Eugenia Codronchi Argeli fu giornalista brillante e sovversiva. Le protagoniste dei suoi lavori erano quasi sempre donne, ma non quelle che la sua epoca prevedeva vivere all’ombra di una figura maschile, bensì, donne anticonformiste, alla ricerca di una vita autonoma, use anche ad un linguaggio spregiudicato
La Contessa Eugenia Codronchi Argeli, meglio conosciuta con l’originale pseudonimo di Sfinge, nacque a Imola il 15 aprile 1865, figlia del senatore Giovanni Codronchi Argeli e di Giulia Pizzoli, Eugenia trascorse gran parte della sua vita nel piccolo paese di Castel San Pietro nei pressi di Imola
La giovane Eugenia ebbe la fortuna di crescere con “un’educazione vasta e completa (linguistica, letteraria, filosofica e musicale), avvalorata profondamente dall’affettuosa confidenza di Giosuè Carducci, che di casa Codronchi era ospite e amico” come ricorda Dionisio Dall’Osso in un raro ritratto della scrittrice. “Ciò che della scrittura di Sfinge colpisce il lettore moderno sono l’anticonformismo e lo spirito arguto che si rivela soprattutto nelle novelle, in particolare nelle raccolte” (1924), in cui la scrittura modernista ha i suoi esiti più felici. Come suggerisce l’originale pseudonimo di Eugenia il lettore di Sfinge è costretto a confrontarsi con intrecci solo all’apparenza lineari e coerenti, ma che in realtà nascondono enigmi e ambiguità. Dopo tutto, tutta la vita di Sfinge fu ambigua e enigmatica.

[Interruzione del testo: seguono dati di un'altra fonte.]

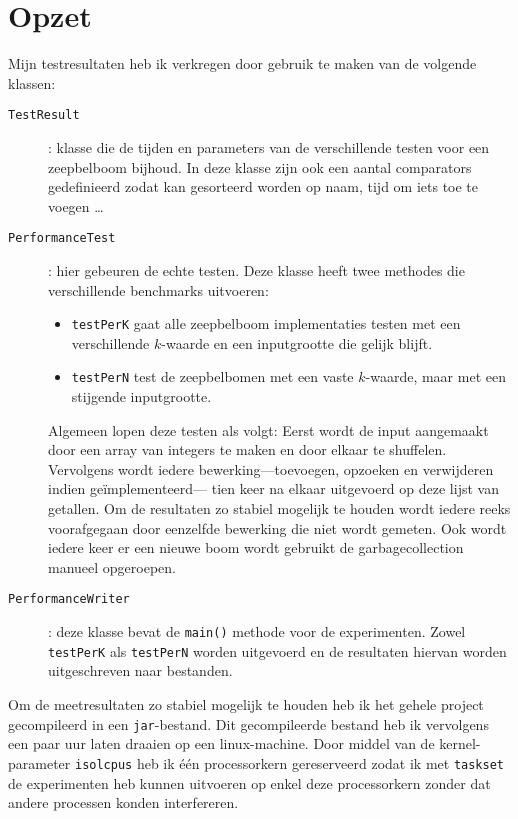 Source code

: \documentclass[12pt,hidelinks]{article}
\begin{document}
    \section{Opzet}
    Mijn testresultaten heb ik verkregen door gebruik te maken van de volgende klassen:
    \begin{description}
        \item[\tt TestResult]: klasse die de tijden en parameters van de verschillende testen voor een zeepbelboom bijhoud.
            In deze klasse zijn ook een aantal comparators gedefinieerd zodat kan gesorteerd worden op naam, tijd om iets toe te voegen \ldots
        \item [\tt PerformanceTest]: hier gebeuren de echte testen. 
            Deze klasse heeft twee methodes die verschillende benchmarks uitvoeren:
            \begin{itemize}
                \item {\tt testPerK} gaat alle zeepbelboom implementaties testen met een verschillende $k$-waarde en een inputgrootte die gelijk blijft.
                \item {\tt testPerN} test de zeepbelbomen met een vaste $k$-waarde, maar met een stijgende inputgrootte.
            \end{itemize}
            Algemeen lopen deze testen als volgt: Eerst wordt de input aangemaakt door een array van integers te maken en door elkaar te shuffelen.
            Vervolgens wordt iedere bewerking---toevoegen, opzoeken en verwijderen indien geïmplementeerd--- tien keer na elkaar uitgevoerd op deze lijst van getallen.
            Om de resultaten zo stabiel mogelijk te houden wordt iedere reeks voorafgegaan door eenzelfde bewerking die niet wordt gemeten.
            Ook wordt iedere keer er een nieuwe boom wordt gebruikt de garbagecollection manueel opgeroepen.
        \item[\tt PerformanceWriter]: deze klasse bevat de {\tt main()} methode voor de experimenten. Zowel {\tt testPerK} als {\tt testPerN} worden uitgevoerd en de resultaten hiervan worden uitgeschreven naar bestanden.
    \end{description}
    Om de meetresultaten zo stabiel mogelijk te houden heb ik het gehele project gecompileerd in een {\tt jar}-bestand.
    Dit gecompileerde bestand heb ik vervolgens een paar uur laten draaien op een linux-machine.
    Door middel van de kernel-parameter {\tt isolcpus} heb ik één processorkern gereserveerd zodat ik met {\tt taskset} de experimenten heb kunnen uitvoeren op enkel deze processorkern zonder dat andere processen konden interfereren.
\end{document}
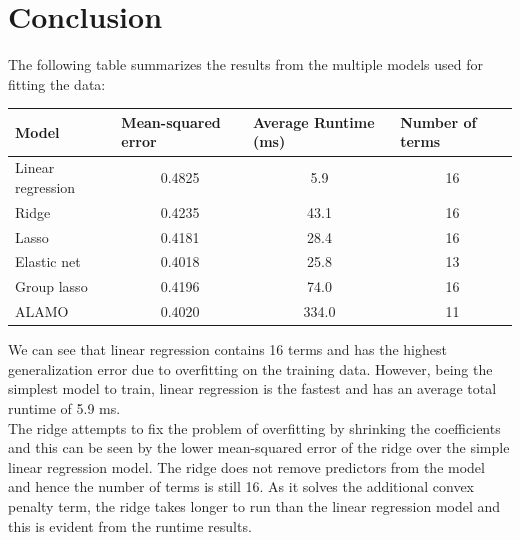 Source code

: \documentclass[a4paper,12pt]{article}
\begin{document}
\section{Conclusion}
The following table summarizes the results from the multiple models used for fitting the data:
\begin{table}[H]
\begin{tabular}{|l|c|c|c|}
\hline
\textbf{Model}    & \multicolumn{1}{l|}{\textbf{Mean-squared error}} & \multicolumn{1}{l|}{\textbf{Average Runtime (ms)}} & \multicolumn{1}{l|}{\textbf{Number of terms}} \\ \hline
Linear regression & 0.4825                                           & 5.9                                                & 16                                            \\ \hline
Ridge             & 0.4235                                           & 43.1                                               & 16                                            \\ \hline
Lasso             & 0.4181                                           & 28.4                                               & 16                                            \\ \hline
Elastic net       & 0.4018                                           & 25.8                                               & 13                                            \\ \hline
Group lasso       & 0.4196                                           & 74.0                                               & 16                                            \\ \hline
ALAMO             & 0.4020                                           & 334.0                                              & 11                                            \\ \hline
\end{tabular}
\end{table}
\noindent We can see that linear regression contains 16 terms and has the highest generalization error due to overfitting on the training data. However, being the simplest model to train, linear regression is the fastest and has an average total runtime  of 5.9 ms.\\

\noindent The ridge attempts to fix the problem of overfitting by shrinking the coefficients and this can be seen by the lower mean-squared error of the ridge over the simple linear regression model. The ridge does not remove predictors from the model and hence the number of terms is still 16. As it solves the additional convex penalty term, the ridge takes longer to run than the linear regression model and this is evident from the runtime results. \\
\end{document}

Al contrario delle numerose autrici-educatrici del periodo, Sfinge non fu mai veramente interessata al lato più prettamente pedagogico e “femminile” della scrittura delle donne in Italia. Eppure, come molte altre sue colleghe, Sfinge è immancabilmente inclusa in ogni inventario della scrittura femminile e purtroppo quasi nessuno sforzo viene fatto per distinguerla da altre autrici con le quali aveva pochissimo in comune per il piglio modernista della sua scrittura e per l’originalità del suo stile.
Le protagoniste dei suoi lavori erano quasi sempre donne, ma non quelle che la sua epoca prevedeva vivere all’ombra di una figura maschile, bensì, donne anticonformiste, alla ricerca di una vita autonoma, use anche ad un linguaggio spregiudicato.
Sfinge non prese la strada dello sperimentalismo alla Virginia Woolf, preferendo un modernismo di matrice più cautamente italiana, più pirandelliano se vogliamo trovare un termine di paragone, ma nella sua scrittura è semplice riscontrare le ambiguità e gli atteggiamenti (cautamente) trasgressivi e ribelli tipici dell’epoca.
Alla scrittrice piaceva viaggiare e non visse solo a Imola o nella vicina Bologna, ma anche a Napoli e a Palermo. Di aspetto fisico assai gradevole, era stimata da Carducci, Panzacchi e Pascoli e frequentava circoli letterari. Non si sposò mai: convisse a lungo con Bianca Belinzaghi, anche lei scrittrice nota con il nome maschile di Guido di San Giuliano. Passò l’ultima parte della sua vita nella splendida villa che possedeva la sua famiglia nei pressi di Castel San Pietro e che aveva ugualmente assunto il nome di Sfinge, e morì nel 1934.